Кацуми смотрела на него, широко раскрыв глаза.

– А теперь… оставь всё как есть и иди. Ты сделала всё, что могла, дай мне немного побыть одному.

Кацуми молча поклонилась и, встав с колен, короткими шагами пошла к выходу. Отодвинув ширму и выйдя, она поклонилась ещё раз. Но Князь молча смотрел в пустоту.

Увидев заплаканное лицо Кацуми, Ока-сан всплеснула руками:

– Милая, что он с тобой сделал? Клянусь духами предков, я узнаю, кто это, и расскажу всем о его поведении. И больше ни одна настоящая гейша не переступит его порог…

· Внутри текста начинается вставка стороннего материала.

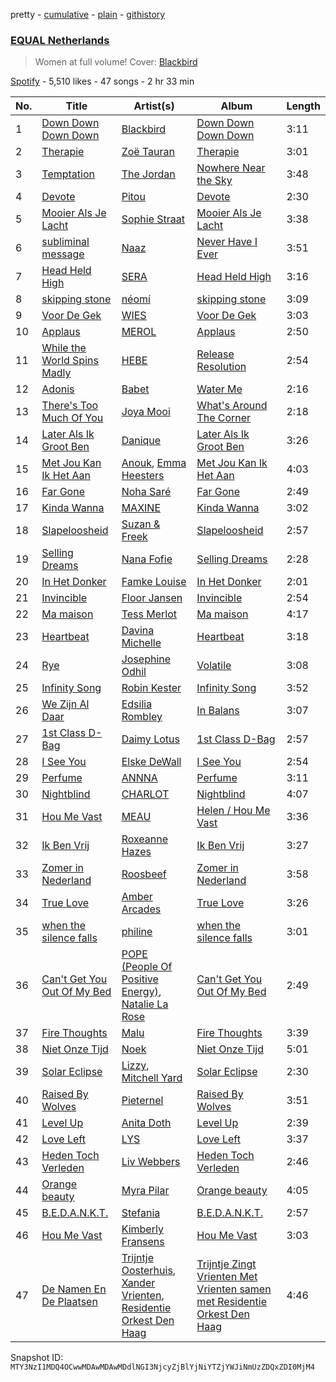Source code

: pretty - [cumulative](/playlists/cumulative/37i9dQZF1DXaXn0hGbmLLg.md) - [plain](/playlists/plain/37i9dQZF1DXaXn0hGbmLLg) - [githistory](https://github.githistory.xyz/mackorone/spotify-playlist-archive/blob/main/playlists/plain/37i9dQZF1DXaXn0hGbmLLg)

### [EQUAL Netherlands](https://open.spotify.com/playlist/37i9dQZF1DXaXn0hGbmLLg)

> Women at full volume! Cover: <a href="spotify:artist:5SU9mZVaI9pRXgXmIhG1fL">Blackbird</a>

[Spotify](https://open.spotify.com/user/spotify) - 5,510 likes - 47 songs - 2 hr 33 min

| No. | Title | Artist(s) | Album | Length |
|---|---|---|---|---|
| 1 | [Down Down Down Down](https://open.spotify.com/track/2N0P1fCYL7tnxq4RiPAz2l) | [Blackbird](https://open.spotify.com/artist/5SU9mZVaI9pRXgXmIhG1fL) | [Down Down Down Down](https://open.spotify.com/album/4dggVrjDYcUArNkVpqdHKU) | 3:11 |
| 2 | [Therapie](https://open.spotify.com/track/323zcUSa2qrq0aUAwL30sT) | [Zoë Tauran](https://open.spotify.com/artist/5fg02ZNJViLdPyxJnRdcsi) | [Therapie](https://open.spotify.com/album/7K56y28CXxhIvGI2MKcHIO) | 3:01 |
| 3 | [Temptation](https://open.spotify.com/track/4IlSVX6hQjuCXiLFGCYIdg) | [The Jordan](https://open.spotify.com/artist/7uV6WztwBfEmbGrVPANEaW) | [Nowhere Near the Sky](https://open.spotify.com/album/3IUhNyQcjQvhcPGufNPgdG) | 3:48 |
| 4 | [Devote](https://open.spotify.com/track/1BU2gMR9zeFEsk7bktRf1E) | [Pitou](https://open.spotify.com/artist/27aUOc2h4pz72oZen497Va) | [Devote](https://open.spotify.com/album/5QAtmgox7FyZUAVhNZHRzl) | 2:30 |
| 5 | [Mooier Als Je Lacht](https://open.spotify.com/track/0DJ1GDJ7PQkNdHFeFfdV2E) | [Sophie Straat](https://open.spotify.com/artist/6SU1jFBqw4tZJQDT8iQ6Nw) | [Mooier Als Je Lacht](https://open.spotify.com/album/35IrJEnHoJZo7BueWiI3XL) | 3:38 |
| 6 | [subliminal message](https://open.spotify.com/track/7Cj3EAat3tIWQebJdheh1w) | [Naaz](https://open.spotify.com/artist/736HGQRGr9rjG4VmmSpkz8) | [Never Have I Ever](https://open.spotify.com/album/4L5tor0HyYP2RiZ3iIhXWi) | 3:51 |
| 7 | [Head Held High](https://open.spotify.com/track/1MnTcyXc7vcPVgstIWAQCd) | [SERA](https://open.spotify.com/artist/3Anj5rCWtYTgRvV7pdq6GE) | [Head Held High](https://open.spotify.com/album/31USChxDJRBNE8iNlf7Nre) | 3:16 |
| 8 | [skipping stone](https://open.spotify.com/track/6gD86nnXjZPG6bMoJdPEu8) | [néomí](https://open.spotify.com/artist/7bfwKXhmR1JF1PiBzaxY2b) | [skipping stone](https://open.spotify.com/album/6iEIEFKB1OShW5ImoSZEFs) | 3:09 |
| 9 | [Voor De Gek](https://open.spotify.com/track/6BXVmVTRyEnTcJHjmy8kCg) | [WIES](https://open.spotify.com/artist/4kswme1Kl2NXRCJ326f14n) | [Voor De Gek](https://open.spotify.com/album/5GgAB0RzMQ8gtszcfpUO0a) | 3:03 |
| 10 | [Applaus](https://open.spotify.com/track/2CN6Z4Jso1LIstxtEnrEOY) | [MEROL](https://open.spotify.com/artist/7J41Q5hdwuBgyVo7zGhPhO) | [Applaus](https://open.spotify.com/album/1J78O0h3wjJS0bqj4IPeB5) | 2:50 |
| 11 | [While the World Spins Madly](https://open.spotify.com/track/1mg7P8nJNIEhlcLRzNMmC5) | [HEBE](https://open.spotify.com/artist/1MRHpcPa6DxFio08LUpuFJ) | [Release Resolution](https://open.spotify.com/album/1hpUj6yAJRsOz3Z6KW4dqM) | 2:54 |
| 12 | [Adonis](https://open.spotify.com/track/4anQIddHHUBrBd7Y3kVrBJ) | [Babet](https://open.spotify.com/artist/2Zx5UnYsOJTrLB7EerhsJh) | [Water Me](https://open.spotify.com/album/12KO39sm8ZuMqLhLKSsvMf) | 2:16 |
| 13 | [There's Too Much Of You](https://open.spotify.com/track/7ox53QO10ykeeAkrFvmn3f) | [Joya Mooi](https://open.spotify.com/artist/03X2rnTnfrpid7yLZfUSGn) | [What's Around The Corner](https://open.spotify.com/album/1RpUrBuml8USoJNuUAbVrH) | 2:18 |
| 14 | [Later Als Ik Groot Ben](https://open.spotify.com/track/2izndz00zguhQQJ06MhMzA) | [Danique](https://open.spotify.com/artist/6ihYEkLlAWkafYVAvEkMd0) | [Later Als Ik Groot Ben](https://open.spotify.com/album/6ffWQnfFXStzKOAk6RXjQ4) | 3:26 |
| 15 | [Met Jou Kan Ik Het Aan](https://open.spotify.com/track/6Zdqcxtwx0TwkXhs7LwIru) | [Anouk](https://open.spotify.com/artist/6ltVunYjAAD70YtVO6rxvX), [Emma Heesters](https://open.spotify.com/artist/3898xesz6JuQkpz7Kiu4uM) | [Met Jou Kan Ik Het Aan](https://open.spotify.com/album/1h0e3xS9fYiZ3v1zx2HLU2) | 4:03 |
| 16 | [Far Gone](https://open.spotify.com/track/0jcsjGyK5JkUf35SbpSf23) | [Noha Saré](https://open.spotify.com/artist/2r3TXsrjx7eICwgL0Bk2l7) | [Far Gone](https://open.spotify.com/album/5FG9AV9EsFIgnCf72nWgrN) | 2:49 |
| 17 | [Kinda Wanna](https://open.spotify.com/track/3PCBsPflKiiuLVgoFbpwuD) | [MAXINE](https://open.spotify.com/artist/5dtGl462189xrrzzNRGRnz) | [Kinda Wanna](https://open.spotify.com/album/3vYTm484qXPDUOM6IOfGpx) | 3:02 |
| 18 | [Slapeloosheid](https://open.spotify.com/track/5tiTVSryX1Hu09cPsNvaIR) | [Suzan & Freek](https://open.spotify.com/artist/77IW5ZK1smDQYYKDCQugXh) | [Slapeloosheid](https://open.spotify.com/album/2DIOF2PigIUoGJWhq9XBCG) | 2:57 |
| 19 | [Selling Dreams](https://open.spotify.com/track/50BvQjbcdQlYBivMUjK2QR) | [Nana Fofie](https://open.spotify.com/artist/4VUZyzya1v8H9StAeuKYXW) | [Selling Dreams](https://open.spotify.com/album/40jDnDL4AczO7ZgIIauyOL) | 2:28 |
| 20 | [In Het Donker](https://open.spotify.com/track/5Uwjow1nxXgmTmb6t8LweB) | [Famke Louise](https://open.spotify.com/artist/4Dm1MX4VPbtLssAQeBhHFo) | [In Het Donker](https://open.spotify.com/album/25kJNeCKGDxwPu9CVWS7YH) | 2:01 |
| 21 | [Invincible](https://open.spotify.com/track/1WHK0kQxNqsBJySg4E2djx) | [Floor Jansen](https://open.spotify.com/artist/2ZNTJ9Bu9QMJwBboMSpQgJ) | [Invincible](https://open.spotify.com/album/6vPoWFO0UtMIGJvIbzmJIQ) | 2:54 |
| 22 | [Ma maison](https://open.spotify.com/track/5ImzmzaXIzluEoHC3LC02K) | [Tess Merlot](https://open.spotify.com/artist/4o289mGagoNKNbEJhQuoGP) | [Ma maison](https://open.spotify.com/album/3ZLGIrJLCrj9yjIRJBXUC5) | 4:17 |
| 23 | [Heartbeat](https://open.spotify.com/track/4QlRUzRXS4fCyrlVBLXg8r) | [Davina Michelle](https://open.spotify.com/artist/6OG9fZ1LKXyL0hShRmmnq1) | [Heartbeat](https://open.spotify.com/album/6BK9a0A1iFK11y9FvFDTvl) | 3:18 |
| 24 | [Rye](https://open.spotify.com/track/13OVewEdunf7Y211dnPGF4) | [Josephine Odhil](https://open.spotify.com/artist/3dBiZ9QHHuXQhb1Ni8BAYl) | [Volatile](https://open.spotify.com/album/6zzOvZa5VjuqCjbch0KMan) | 3:08 |
| 25 | [Infinity Song](https://open.spotify.com/track/6HePNi3QS42SD9eTqEGkSG) | [Robin Kester](https://open.spotify.com/artist/43FIX6vzpqRHK1VXQmRlKE) | [Infinity Song](https://open.spotify.com/album/0U9wGkVQjr3elUMi95GYsh) | 3:52 |
| 26 | [We Zijn Al Daar](https://open.spotify.com/track/69bsirBV1W3TybwpnzYjaY) | [Edsilia Rombley](https://open.spotify.com/artist/1gdEZYmSkbreRam9wU3upg) | [In Balans](https://open.spotify.com/album/2IrMLCRBXv2x69VSXjRJa6) | 3:07 |
| 27 | [1st Class D\-Bag](https://open.spotify.com/track/7EA3QmRISODKBXV5XI8DiQ) | [Daimy Lotus](https://open.spotify.com/artist/0st9WYbAji9jWuubd0HGDL) | [1st Class D\-Bag](https://open.spotify.com/album/76ErSz7hw49sy14zAc1hoP) | 2:57 |
| 28 | [I See You](https://open.spotify.com/track/1ThV3WqdsWeFdrHi4Tjap5) | [Elske DeWall](https://open.spotify.com/artist/3iORog227J0qlfKXYHdR6M) | [I See You](https://open.spotify.com/album/1hjJyDPsNFchhkCzbM1g5N) | 2:54 |
| 29 | [Perfume](https://open.spotify.com/track/3BsLdWFeN8iIBk9e7jcY5C) | [ANNNA](https://open.spotify.com/artist/6paIiBu0X4cvePrfNpD2QY) | [Perfume](https://open.spotify.com/album/4tHLVyUZF2MLt8TpWdcxmx) | 3:11 |
| 30 | [Nightblind](https://open.spotify.com/track/4e9kycX0IlpWn1IgnzaKiQ) | [CHARLOT](https://open.spotify.com/artist/4jwyHfEELByxcUm6JEP5yC) | [Nightblind](https://open.spotify.com/album/2zDgBZVZR9nyJWmE97gD9l) | 4:07 |
| 31 | [Hou Me Vast](https://open.spotify.com/track/575YSTycxx4BQpgNB5oG49) | [MEAU](https://open.spotify.com/artist/2F3Mdh2idBVOiMTxXoxc10) | [Helen / Hou Me Vast](https://open.spotify.com/album/6G2S6NyTPsoPqtKAa6S1bl) | 3:36 |
| 32 | [Ik Ben Vrij](https://open.spotify.com/track/1666b4ps2A30GgSoB0Kd4b) | [Roxeanne Hazes](https://open.spotify.com/artist/1GWpddfwL9bVovOzCtNQN6) | [Ik Ben Vrij](https://open.spotify.com/album/6mK9STMoJ4CuVZLEbCZS8J) | 3:27 |
| 33 | [Zomer in Nederland](https://open.spotify.com/track/0udkxfjzLEKnitPAzcHPEX) | [Roosbeef](https://open.spotify.com/artist/5W6gRzU3M4IpIWjy8D52i5) | [Zomer in Nederland](https://open.spotify.com/album/0MGT7U1Dx9DvVVWesAaawl) | 3:58 |
| 34 | [True Love](https://open.spotify.com/track/6HiM7uK9BMdgnm3IWXIDLb) | [Amber Arcades](https://open.spotify.com/artist/0JVbYQsgLAgLkcHfmg4lxv) | [True Love](https://open.spotify.com/album/6UizebWGzNLb0uLQRfFqXP) | 3:26 |
| 35 | [when the silence falls](https://open.spotify.com/track/0Oq81S1uKZqrtr41orZetT) | [philine](https://open.spotify.com/artist/5VyGPIz23xzQUyXocTxAvL) | [when the silence falls](https://open.spotify.com/album/1PtTfAXeBXoSnuA5Gyx0Qi) | 3:01 |
| 36 | [Can't Get You Out Of My Bed](https://open.spotify.com/track/5PI0q2YjjK1sLI3YbmC0ye) | [POPE \(People Of Positive Energy\)](https://open.spotify.com/artist/7tOEzTwjTFTXDPeKQXvtw1), [Natalie La Rose](https://open.spotify.com/artist/2qdONMCoDngQk0eV4Avs1i) | [Can't Get You Out Of My Bed](https://open.spotify.com/album/7FP5mXz3tCP5GMq7cF1i2U) | 2:49 |
| 37 | [Fire Thoughts](https://open.spotify.com/track/1DAXNPuz5nMIo9qbT2RFah) | [Malu](https://open.spotify.com/artist/3CoTT8moVNIv2ccIKX42gd) | [Fire Thoughts](https://open.spotify.com/album/0o8FNv5JC1wsZ4HsBbP5KB) | 3:39 |
| 38 | [Niet Onze Tijd](https://open.spotify.com/track/28rNFD1yug57tXkDhqYZ5J) | [Noek](https://open.spotify.com/artist/7q6rQ8vg7r9vSDRDBXdb5x) | [Niet Onze Tijd](https://open.spotify.com/album/3aFcIHQaZw1IllDvLO3VQn) | 5:01 |
| 39 | [Solar Eclipse](https://open.spotify.com/track/3CgrYEVZgoKZbmkKXFd32G) | [Lizzy](https://open.spotify.com/artist/0gPcmVDfRgMGgnZCr3qvuO), [Mitchell Yard](https://open.spotify.com/artist/6uBNJwADs2esWMFezi5Eb2) | [Solar Eclipse](https://open.spotify.com/album/5rkl0i2a55uoi3Vs2NpU1v) | 2:30 |
| 40 | [Raised By Wolves](https://open.spotify.com/track/7khip3Uoahv2RcQQnumCAn) | [Pieternel](https://open.spotify.com/artist/5JzvmJdkliw2nERmKleDuS) | [Raised By Wolves](https://open.spotify.com/album/21BOnBE5Jw7gYEG524uBCy) | 3:51 |
| 41 | [Level Up](https://open.spotify.com/track/3ewtP9daNUWsVe3T38bmWI) | [Anita Doth](https://open.spotify.com/artist/7xhR4wM8X8SeGTKKPujotA) | [Level Up](https://open.spotify.com/album/4m8NA2JGIc4G4ZQytQHbKJ) | 2:39 |
| 42 | [Love Left](https://open.spotify.com/track/4ye7G0KnSu1rWxizAv4S81) | [LYS](https://open.spotify.com/artist/6Kp9gMLqYA14HIrTitRJEQ) | [Love Left](https://open.spotify.com/album/0EYe2PHTiRpK0L4LhdDXmU) | 3:37 |
| 43 | [Heden Toch Verleden](https://open.spotify.com/track/37UrNQJGiPHhQiKDNj7iV3) | [Liv Webbers](https://open.spotify.com/artist/74he4SuOzyeqs99TYxvXcT) | [Heden Toch Verleden](https://open.spotify.com/album/65tz9Bcez5sQjrlvmDbWDj) | 2:46 |
| 44 | [Orange beauty](https://open.spotify.com/track/0FDbBSBV32z7WShpiaoItE) | [Myra Pilar](https://open.spotify.com/artist/0XGEZus6caWFUFpPGYotPX) | [Orange beauty](https://open.spotify.com/album/6nyWtiLyC1I9VVReeW6NBC) | 4:05 |
| 45 | [B.E.D.A.N.K.T.](https://open.spotify.com/track/5UICkub9JtMHHY11wwC3IJ) | [Stefania](https://open.spotify.com/artist/0HZUhj5PZHzHMWSI4s8rOQ) | [B.E.D.A.N.K.T.](https://open.spotify.com/album/4QPvUQCYK5aXlqdkWtnsVM) | 2:57 |
| 46 | [Hou Me Vast](https://open.spotify.com/track/5cEXuATPIXChMiJ9J2K8N5) | [Kimberly Fransens](https://open.spotify.com/artist/4YvTZPiLAVdVA5VkCwyBWk) | [Hou Me Vast](https://open.spotify.com/album/1V0jz27qKfVx0veO3QrdhJ) | 3:03 |
| 47 | [De Namen En De Plaatsen](https://open.spotify.com/track/5oW4jzylmdGNDfLHOyjYVg) | [Trijntje Oosterhuis](https://open.spotify.com/artist/7nJtdgCxkhZFvFMPTsHavb), [Xander Vrienten](https://open.spotify.com/artist/2qGBb9nTjhKAjEt0eDw2x1), [Residentie Orkest Den Haag](https://open.spotify.com/artist/4Two20Cr9126EUlMkPX88y) | [Trijntje Zingt Vrienten Met Vrienten samen met Residentie Orkest Den Haag](https://open.spotify.com/album/5lm3IWieqsMBLXwxlxXwD9) | 4:46 |

Snapshot ID: `MTY3NzI1MDQ4OCwwMDAwMDAwMDdlNGI3NjcyZjBlYjNiYTZjYWJiNmUzZDQxZDI0MjM4`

– Нет, Матушка, – остановила её Кацуми, вытирая глаза. – Он ко мне даже не притронулся. Просто… – рыдала она, обнимая свою наставницу, – …просто он чувствовал такую боль, а я… – продолжила она, всхлипывая, – …я ничем не смогла ему помочь. Вообще! Простите меня! Я никуда не гожусь, Ока-сан! – приговаривала она, заливаясь слезами.

 

– Странно…

Глава дома Накамура обняла свою воспитанницу ещё крепче и прошептала на ухо:

– Но за полчаса до твоего приезда звонил его секретарь и передал, что его патрон выражает своё восхищение твоим искусством, и что он испытывает чувство глубокого удовлетворения.

– Да-а?.. – протянула Кацуми, вытирая слёзы.

– Да. Деньги за твоё обучение на нашем счету. А теперь скажи мне, кто он, и что же там произошло.

– Он сидел в мундире и не снимал маски. Мы почти не разговаривали. Он пил чай, смотрел на меня и ничего более. Наверное, он утончённый любитель чайного искусства, – задумчиво произнесла она.